DESCRIPTION OF THE TASK:
Return exactly the span of lines in the following data that opens with the line containing "- Directory listings" and closes with the line containing "- Combine with". Include nothing else.

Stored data
___

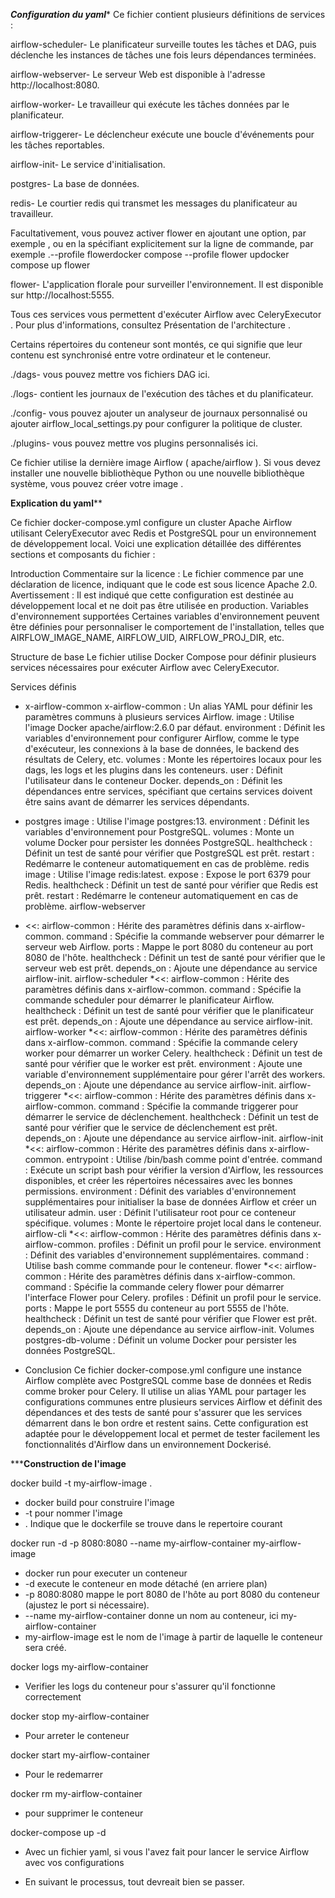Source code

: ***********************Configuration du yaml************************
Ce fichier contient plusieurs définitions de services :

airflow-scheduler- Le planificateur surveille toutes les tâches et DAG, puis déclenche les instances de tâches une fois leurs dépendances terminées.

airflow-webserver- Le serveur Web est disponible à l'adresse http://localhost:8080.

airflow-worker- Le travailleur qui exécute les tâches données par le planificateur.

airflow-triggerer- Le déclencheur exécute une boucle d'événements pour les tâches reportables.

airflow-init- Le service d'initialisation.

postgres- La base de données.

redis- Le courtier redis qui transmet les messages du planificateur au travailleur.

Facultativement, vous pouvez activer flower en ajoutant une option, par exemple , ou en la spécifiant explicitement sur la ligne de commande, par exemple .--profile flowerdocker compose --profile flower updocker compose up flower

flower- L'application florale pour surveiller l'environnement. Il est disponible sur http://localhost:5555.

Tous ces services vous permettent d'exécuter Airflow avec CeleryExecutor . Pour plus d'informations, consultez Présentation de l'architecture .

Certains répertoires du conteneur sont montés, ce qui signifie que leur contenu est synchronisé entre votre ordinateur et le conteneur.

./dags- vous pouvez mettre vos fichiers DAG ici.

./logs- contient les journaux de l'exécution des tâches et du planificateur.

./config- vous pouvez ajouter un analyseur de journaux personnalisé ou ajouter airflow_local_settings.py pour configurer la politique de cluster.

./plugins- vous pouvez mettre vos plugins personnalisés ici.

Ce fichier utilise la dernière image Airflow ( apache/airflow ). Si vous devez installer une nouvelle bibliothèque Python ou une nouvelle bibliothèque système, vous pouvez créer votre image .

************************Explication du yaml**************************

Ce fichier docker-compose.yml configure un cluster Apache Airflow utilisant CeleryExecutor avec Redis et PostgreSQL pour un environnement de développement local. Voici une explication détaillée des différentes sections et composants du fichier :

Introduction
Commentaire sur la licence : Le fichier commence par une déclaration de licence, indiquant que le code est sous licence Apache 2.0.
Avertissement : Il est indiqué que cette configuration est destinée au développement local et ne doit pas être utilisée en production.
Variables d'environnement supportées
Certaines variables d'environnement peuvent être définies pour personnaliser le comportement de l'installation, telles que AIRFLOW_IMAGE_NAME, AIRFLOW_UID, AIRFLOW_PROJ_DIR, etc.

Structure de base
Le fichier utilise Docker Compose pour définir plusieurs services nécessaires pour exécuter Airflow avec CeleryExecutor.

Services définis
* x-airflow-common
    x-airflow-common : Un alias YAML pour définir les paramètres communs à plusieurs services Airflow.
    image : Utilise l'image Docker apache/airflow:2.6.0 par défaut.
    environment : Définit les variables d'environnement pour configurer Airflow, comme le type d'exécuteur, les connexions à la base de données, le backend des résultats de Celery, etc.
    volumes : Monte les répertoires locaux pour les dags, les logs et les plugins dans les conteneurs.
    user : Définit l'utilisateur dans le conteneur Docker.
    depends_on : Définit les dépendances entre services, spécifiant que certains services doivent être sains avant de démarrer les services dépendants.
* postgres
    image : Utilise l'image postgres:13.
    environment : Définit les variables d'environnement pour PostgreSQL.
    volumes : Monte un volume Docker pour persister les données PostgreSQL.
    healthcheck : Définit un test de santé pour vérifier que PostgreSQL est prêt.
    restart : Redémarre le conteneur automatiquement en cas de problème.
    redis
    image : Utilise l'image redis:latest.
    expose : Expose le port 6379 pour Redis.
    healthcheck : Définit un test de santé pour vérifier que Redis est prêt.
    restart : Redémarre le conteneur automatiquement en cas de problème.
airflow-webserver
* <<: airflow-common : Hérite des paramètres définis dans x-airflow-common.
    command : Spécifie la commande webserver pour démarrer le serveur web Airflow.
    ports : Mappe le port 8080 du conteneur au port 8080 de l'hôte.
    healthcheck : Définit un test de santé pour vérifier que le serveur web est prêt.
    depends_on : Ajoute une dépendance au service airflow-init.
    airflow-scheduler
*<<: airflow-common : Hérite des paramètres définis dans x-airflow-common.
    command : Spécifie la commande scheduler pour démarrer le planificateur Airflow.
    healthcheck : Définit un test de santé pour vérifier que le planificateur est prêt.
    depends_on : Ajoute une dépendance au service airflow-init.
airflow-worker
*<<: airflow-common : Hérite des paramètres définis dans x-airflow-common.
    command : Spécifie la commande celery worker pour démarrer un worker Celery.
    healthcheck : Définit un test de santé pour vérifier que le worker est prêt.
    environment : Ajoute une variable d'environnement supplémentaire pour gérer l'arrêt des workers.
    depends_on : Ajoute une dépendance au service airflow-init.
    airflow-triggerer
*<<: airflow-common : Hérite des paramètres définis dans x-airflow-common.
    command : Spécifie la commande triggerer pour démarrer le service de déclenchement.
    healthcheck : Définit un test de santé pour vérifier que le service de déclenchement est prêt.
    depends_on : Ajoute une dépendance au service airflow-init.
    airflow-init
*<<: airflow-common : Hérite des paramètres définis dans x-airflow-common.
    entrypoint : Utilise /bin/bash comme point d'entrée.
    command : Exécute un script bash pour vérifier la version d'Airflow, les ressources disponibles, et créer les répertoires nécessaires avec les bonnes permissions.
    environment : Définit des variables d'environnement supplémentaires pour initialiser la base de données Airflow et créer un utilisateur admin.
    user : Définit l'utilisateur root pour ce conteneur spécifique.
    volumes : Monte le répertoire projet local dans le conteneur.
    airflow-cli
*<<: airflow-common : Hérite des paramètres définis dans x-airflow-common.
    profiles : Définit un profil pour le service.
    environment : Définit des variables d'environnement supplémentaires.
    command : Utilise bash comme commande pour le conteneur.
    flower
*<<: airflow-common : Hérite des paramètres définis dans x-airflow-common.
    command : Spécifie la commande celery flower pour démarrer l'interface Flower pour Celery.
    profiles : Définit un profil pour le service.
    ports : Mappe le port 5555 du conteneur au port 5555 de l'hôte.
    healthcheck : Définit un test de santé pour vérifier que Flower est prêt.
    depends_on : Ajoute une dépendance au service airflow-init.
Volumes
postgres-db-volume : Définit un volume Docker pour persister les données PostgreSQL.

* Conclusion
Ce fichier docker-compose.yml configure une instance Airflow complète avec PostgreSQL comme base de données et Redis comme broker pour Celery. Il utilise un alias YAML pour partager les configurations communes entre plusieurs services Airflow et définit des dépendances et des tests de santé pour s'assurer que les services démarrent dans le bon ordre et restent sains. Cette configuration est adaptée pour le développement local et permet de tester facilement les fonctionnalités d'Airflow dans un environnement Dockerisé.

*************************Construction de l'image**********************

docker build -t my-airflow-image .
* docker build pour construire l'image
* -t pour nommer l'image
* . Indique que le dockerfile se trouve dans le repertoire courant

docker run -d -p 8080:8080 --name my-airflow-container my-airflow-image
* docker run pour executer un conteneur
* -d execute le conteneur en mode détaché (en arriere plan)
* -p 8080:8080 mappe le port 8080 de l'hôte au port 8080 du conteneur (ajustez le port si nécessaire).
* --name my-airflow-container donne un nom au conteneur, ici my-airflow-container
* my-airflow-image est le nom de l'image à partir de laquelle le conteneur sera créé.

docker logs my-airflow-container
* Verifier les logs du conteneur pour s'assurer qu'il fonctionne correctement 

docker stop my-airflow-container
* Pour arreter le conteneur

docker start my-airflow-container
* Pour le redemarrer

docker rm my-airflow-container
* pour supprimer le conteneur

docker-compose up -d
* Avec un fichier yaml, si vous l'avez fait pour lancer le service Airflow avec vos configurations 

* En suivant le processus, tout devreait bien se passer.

___

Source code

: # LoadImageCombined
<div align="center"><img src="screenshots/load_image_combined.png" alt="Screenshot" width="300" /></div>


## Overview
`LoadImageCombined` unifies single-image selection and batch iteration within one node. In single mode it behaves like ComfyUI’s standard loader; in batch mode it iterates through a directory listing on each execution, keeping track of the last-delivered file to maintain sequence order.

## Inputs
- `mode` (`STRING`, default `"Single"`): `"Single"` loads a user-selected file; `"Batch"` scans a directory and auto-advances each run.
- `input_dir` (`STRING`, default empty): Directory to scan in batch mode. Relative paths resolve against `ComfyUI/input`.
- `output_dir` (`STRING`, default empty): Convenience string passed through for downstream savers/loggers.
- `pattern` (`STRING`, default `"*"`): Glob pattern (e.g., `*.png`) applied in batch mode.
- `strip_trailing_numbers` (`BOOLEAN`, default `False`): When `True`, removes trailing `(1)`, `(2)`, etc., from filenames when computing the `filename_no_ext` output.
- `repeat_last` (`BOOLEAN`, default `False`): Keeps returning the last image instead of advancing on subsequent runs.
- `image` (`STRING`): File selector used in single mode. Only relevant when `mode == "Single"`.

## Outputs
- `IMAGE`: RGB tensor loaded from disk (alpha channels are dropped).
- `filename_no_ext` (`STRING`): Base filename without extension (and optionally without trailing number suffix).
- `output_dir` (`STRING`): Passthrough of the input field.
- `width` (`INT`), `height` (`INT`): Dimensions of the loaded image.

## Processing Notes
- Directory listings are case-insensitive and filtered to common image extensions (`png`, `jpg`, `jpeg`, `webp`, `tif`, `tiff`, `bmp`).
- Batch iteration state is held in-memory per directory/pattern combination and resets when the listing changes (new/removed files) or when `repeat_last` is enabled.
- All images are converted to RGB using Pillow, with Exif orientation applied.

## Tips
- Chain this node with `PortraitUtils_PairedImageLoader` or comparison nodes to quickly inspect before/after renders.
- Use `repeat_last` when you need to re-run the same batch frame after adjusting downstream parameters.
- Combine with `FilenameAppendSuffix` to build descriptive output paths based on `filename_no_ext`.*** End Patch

___

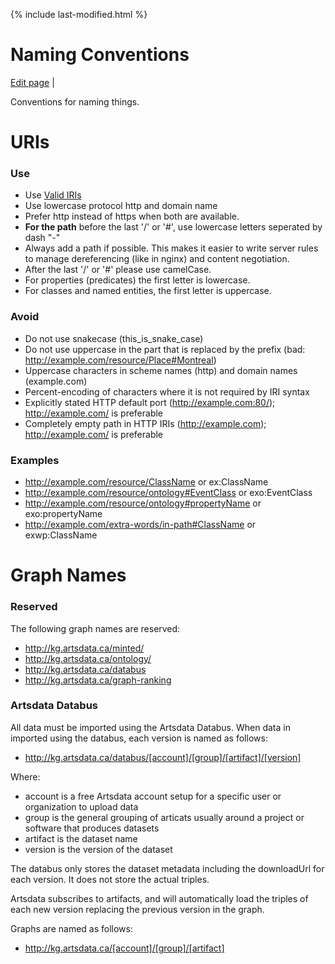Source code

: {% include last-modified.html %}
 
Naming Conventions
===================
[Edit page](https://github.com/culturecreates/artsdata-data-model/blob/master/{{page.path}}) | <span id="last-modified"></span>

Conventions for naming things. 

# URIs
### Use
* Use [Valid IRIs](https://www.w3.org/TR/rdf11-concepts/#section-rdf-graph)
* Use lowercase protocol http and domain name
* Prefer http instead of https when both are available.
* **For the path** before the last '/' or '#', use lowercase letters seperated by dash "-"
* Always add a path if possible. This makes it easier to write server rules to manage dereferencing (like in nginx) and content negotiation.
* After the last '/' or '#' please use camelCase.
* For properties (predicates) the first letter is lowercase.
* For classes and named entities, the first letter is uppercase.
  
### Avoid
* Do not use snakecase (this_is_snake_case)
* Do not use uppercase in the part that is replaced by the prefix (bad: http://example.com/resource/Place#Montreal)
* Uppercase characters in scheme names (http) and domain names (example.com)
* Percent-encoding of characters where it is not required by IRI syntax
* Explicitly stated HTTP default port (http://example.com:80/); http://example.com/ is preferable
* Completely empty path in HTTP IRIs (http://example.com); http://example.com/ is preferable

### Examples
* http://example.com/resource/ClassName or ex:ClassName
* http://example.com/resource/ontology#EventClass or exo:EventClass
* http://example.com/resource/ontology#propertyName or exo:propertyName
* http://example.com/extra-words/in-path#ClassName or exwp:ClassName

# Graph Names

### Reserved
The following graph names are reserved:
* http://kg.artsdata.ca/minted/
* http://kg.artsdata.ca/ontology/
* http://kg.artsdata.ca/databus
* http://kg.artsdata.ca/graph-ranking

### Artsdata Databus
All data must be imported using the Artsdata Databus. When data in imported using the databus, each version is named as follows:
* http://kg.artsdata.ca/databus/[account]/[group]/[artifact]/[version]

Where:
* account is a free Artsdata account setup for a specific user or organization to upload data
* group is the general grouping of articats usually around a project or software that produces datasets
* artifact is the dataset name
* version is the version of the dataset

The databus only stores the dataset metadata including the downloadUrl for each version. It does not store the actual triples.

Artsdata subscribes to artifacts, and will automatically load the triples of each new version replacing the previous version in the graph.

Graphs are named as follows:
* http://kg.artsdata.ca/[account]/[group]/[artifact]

___

RESPONSE TO THE TASK:
- Directory listings are case-insensitive and filtered to common image extensions (`png`, `jpg`, `jpeg`, `webp`, `tif`, `tiff`, `bmp`).
- Batch iteration state is held in-memory per directory/pattern combination and resets when the listing changes (new/removed files) or when `repeat_last` is enabled.
- All images are converted to RGB using Pillow, with Exif orientation applied.

## Tips
- Chain this node with `PortraitUtils_PairedImageLoader` or comparison nodes to quickly inspect before/after renders.
- Use `repeat_last` when you need to re-run the same batch frame after adjusting downstream parameters.
- Combine with `FilenameAppendSuffix` to build descriptive output paths based on `filename_no_ext`.*** End Patch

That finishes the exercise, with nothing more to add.